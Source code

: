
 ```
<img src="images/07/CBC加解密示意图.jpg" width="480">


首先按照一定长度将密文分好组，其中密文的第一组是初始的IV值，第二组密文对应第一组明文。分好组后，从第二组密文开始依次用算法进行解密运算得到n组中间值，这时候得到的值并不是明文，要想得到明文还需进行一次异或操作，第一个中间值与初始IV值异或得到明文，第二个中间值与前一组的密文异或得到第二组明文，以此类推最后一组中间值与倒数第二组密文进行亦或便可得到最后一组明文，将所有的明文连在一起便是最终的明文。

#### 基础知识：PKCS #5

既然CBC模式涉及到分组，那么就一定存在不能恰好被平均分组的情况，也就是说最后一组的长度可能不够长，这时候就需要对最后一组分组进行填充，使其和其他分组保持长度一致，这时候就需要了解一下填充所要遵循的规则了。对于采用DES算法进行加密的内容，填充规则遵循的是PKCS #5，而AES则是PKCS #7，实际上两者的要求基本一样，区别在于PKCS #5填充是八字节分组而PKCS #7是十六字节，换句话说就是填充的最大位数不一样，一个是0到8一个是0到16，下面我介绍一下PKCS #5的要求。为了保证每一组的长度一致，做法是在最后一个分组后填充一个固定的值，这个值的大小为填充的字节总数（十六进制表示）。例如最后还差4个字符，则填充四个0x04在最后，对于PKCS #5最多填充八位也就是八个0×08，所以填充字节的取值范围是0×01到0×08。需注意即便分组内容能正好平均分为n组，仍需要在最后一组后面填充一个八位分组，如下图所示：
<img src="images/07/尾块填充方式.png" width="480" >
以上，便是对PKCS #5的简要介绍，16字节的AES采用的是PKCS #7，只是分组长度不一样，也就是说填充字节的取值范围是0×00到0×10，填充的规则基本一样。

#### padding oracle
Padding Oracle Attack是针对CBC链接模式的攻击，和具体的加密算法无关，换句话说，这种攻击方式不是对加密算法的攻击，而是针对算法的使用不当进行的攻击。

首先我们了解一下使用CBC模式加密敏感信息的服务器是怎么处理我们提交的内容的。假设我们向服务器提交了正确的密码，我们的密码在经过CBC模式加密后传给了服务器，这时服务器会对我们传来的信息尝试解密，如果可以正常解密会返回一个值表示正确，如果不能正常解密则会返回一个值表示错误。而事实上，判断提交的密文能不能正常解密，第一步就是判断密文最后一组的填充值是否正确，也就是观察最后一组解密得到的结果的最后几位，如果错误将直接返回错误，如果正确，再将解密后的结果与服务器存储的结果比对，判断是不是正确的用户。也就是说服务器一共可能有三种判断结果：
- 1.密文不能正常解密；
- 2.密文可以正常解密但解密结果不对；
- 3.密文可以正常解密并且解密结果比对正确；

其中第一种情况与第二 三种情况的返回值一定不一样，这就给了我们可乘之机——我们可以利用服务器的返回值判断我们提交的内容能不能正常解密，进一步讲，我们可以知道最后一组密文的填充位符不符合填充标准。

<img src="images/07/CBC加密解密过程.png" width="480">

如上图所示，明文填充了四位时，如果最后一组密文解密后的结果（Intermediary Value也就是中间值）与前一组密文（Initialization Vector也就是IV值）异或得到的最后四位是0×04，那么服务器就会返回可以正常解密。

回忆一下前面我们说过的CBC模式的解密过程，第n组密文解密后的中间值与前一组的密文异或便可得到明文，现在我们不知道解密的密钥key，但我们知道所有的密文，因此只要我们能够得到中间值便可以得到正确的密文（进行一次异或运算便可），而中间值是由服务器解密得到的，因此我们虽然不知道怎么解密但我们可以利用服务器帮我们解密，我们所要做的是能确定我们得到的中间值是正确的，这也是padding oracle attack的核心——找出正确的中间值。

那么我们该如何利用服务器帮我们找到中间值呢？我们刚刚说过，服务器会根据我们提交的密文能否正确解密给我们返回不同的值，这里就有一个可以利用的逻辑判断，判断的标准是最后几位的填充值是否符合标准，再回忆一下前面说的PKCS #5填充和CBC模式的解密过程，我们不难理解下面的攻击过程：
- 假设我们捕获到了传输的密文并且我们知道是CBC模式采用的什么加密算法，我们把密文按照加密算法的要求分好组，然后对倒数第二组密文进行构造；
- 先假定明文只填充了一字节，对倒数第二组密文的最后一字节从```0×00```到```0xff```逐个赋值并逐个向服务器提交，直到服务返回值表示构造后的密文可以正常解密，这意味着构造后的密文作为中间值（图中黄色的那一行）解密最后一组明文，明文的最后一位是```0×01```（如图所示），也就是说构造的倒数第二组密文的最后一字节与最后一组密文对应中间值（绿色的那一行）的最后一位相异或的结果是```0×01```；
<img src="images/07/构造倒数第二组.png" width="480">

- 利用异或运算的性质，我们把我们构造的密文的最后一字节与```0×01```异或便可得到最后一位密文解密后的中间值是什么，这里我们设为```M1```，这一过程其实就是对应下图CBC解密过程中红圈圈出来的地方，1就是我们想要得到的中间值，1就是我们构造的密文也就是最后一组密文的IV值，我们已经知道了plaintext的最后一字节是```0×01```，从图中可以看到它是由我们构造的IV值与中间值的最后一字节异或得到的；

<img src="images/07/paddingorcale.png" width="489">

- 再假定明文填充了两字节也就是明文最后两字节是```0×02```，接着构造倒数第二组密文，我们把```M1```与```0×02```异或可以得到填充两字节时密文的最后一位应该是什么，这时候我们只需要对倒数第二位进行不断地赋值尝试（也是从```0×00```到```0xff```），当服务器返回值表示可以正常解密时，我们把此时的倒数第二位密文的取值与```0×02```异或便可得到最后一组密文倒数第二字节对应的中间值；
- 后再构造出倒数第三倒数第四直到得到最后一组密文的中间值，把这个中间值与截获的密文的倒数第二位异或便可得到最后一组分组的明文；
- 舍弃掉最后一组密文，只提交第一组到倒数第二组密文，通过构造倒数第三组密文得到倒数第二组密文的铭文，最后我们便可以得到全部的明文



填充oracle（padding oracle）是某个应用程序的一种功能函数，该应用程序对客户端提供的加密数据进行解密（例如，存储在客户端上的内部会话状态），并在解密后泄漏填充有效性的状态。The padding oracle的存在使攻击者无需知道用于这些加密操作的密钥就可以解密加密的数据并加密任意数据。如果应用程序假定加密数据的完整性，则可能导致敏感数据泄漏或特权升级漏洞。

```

● ● ● ● ●

▶ _About this exercise_: Look through the records above for the string "images", then copy every line that has it.

▶ _Final answer_:
<img src="images/07/CBC加解密示意图.jpg" width="480">
<img src="images/07/尾块填充方式.png" width="480" >
<img src="images/07/CBC加密解密过程.png" width="480">
<img src="images/07/构造倒数第二组.png" width="480">
<img src="images/07/paddingorcale.png" width="489">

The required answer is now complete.